### [Work to complete]
Each line below that holds the string "https" counts once; report the total and nothing else.

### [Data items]
################

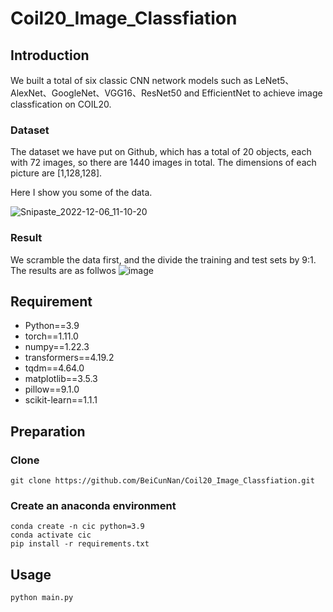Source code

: # Coil20_Image_Classfiation
## Introduction

We built a total of six classic CNN network models such as LeNet5、AlexNet、GoogleNet、VGG16、ResNet50 and EfficientNet to achieve image classfication on COIL20.

### Dataset

The dataset we have put on Github, which has a total of 20 objects, each with 72 images, so there are 1440 images in total. The dimensions of each picture are [1,128,128].

Here I show you some of the data.

![Snipaste_2022-12-06_11-10-20](https://user-images.githubusercontent.com/105692522/205828070-c11f41a5-356d-4f22-8445-20cc115214ad.jpg)


### Result

We scramble the data first, and the divide the training and test sets by 9:1. The results are as follwos
![image](https://user-images.githubusercontent.com/105692522/206479503-f867206d-e74f-4615-8e74-ead7419ac874.png)




## Requirement

- Python==3.9
- torch==1.11.0
- numpy==1.22.3
- transformers==4.19.2
- tqdm==4.64.0
- matplotlib==3.5.3
- pillow==9.1.0
- scikit-learn==1.1.1

## Preparation

### Clone

```shell
git clone https://github.com/BeiCunNan/Coil20_Image_Classfiation.git
```

### Create an anaconda environment

```shell
conda create -n cic python=3.9
conda activate cic
pip install -r requirements.txt
```

## Usage

```
python main.py
```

################

### [Answer to this task]
3